EXERCISE =
In the records below, the line containing "Automation Scripts |" is the first to keep. Retype it and all later lines exactly, through the end.

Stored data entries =
================
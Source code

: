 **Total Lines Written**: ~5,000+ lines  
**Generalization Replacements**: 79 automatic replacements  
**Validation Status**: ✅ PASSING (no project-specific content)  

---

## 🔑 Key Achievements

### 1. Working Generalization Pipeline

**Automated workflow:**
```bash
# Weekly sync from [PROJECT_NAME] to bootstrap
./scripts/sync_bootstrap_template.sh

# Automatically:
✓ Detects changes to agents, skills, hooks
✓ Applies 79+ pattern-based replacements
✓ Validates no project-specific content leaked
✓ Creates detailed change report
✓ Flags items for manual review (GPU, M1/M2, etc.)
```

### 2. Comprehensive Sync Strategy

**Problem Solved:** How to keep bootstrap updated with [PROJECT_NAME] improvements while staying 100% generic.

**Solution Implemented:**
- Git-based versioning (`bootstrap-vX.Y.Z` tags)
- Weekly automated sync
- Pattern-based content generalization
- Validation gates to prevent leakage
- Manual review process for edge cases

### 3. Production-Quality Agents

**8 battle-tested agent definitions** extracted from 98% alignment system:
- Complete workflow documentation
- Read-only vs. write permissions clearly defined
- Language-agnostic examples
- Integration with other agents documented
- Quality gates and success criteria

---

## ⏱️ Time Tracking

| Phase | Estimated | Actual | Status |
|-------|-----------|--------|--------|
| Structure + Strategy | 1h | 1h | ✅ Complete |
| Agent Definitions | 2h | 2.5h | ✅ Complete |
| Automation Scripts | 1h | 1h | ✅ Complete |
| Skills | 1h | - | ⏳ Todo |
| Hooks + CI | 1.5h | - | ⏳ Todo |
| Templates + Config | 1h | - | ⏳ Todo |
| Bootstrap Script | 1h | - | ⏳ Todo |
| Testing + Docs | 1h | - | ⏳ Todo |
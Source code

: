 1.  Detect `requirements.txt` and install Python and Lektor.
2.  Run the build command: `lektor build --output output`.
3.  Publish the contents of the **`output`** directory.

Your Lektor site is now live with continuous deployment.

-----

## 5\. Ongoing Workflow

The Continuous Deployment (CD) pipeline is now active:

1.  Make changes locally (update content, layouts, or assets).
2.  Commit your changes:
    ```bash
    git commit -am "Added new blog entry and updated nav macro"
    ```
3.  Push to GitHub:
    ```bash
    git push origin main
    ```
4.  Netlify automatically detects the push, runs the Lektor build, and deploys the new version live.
================
RESPONSE FOR THIS EXERCISE =
| Automation Scripts | 1h | 1h | ✅ Complete |
| Skills | 1h | - | ⏳ Todo |
| Hooks + CI | 1.5h | - | ⏳ Todo |
| Templates + Config | 1h | - | ⏳ Todo |
| Bootstrap Script | 1h | - | ⏳ Todo |
| Testing + Docs | 1h | - | ⏳ Todo |
Source code

: 1.  Detect `requirements.txt` and install Python and Lektor.
2.  Run the build command: `lektor build --output output`.
3.  Publish the contents of the **`output`** directory.

Your Lektor site is now live with continuous deployment.

-----

## 5\. Ongoing Workflow

The Continuous Deployment (CD) pipeline is now active:

1.  Make changes locally (update content, layouts, or assets).
2.  Commit your changes:
    ```bash
    git commit -am "Added new blog entry and updated nav macro"
    ```
3.  Push to GitHub:
    ```bash
    git push origin main
    ```
4.  Netlify automatically detects the push, runs the Lektor build, and deploys the new version live.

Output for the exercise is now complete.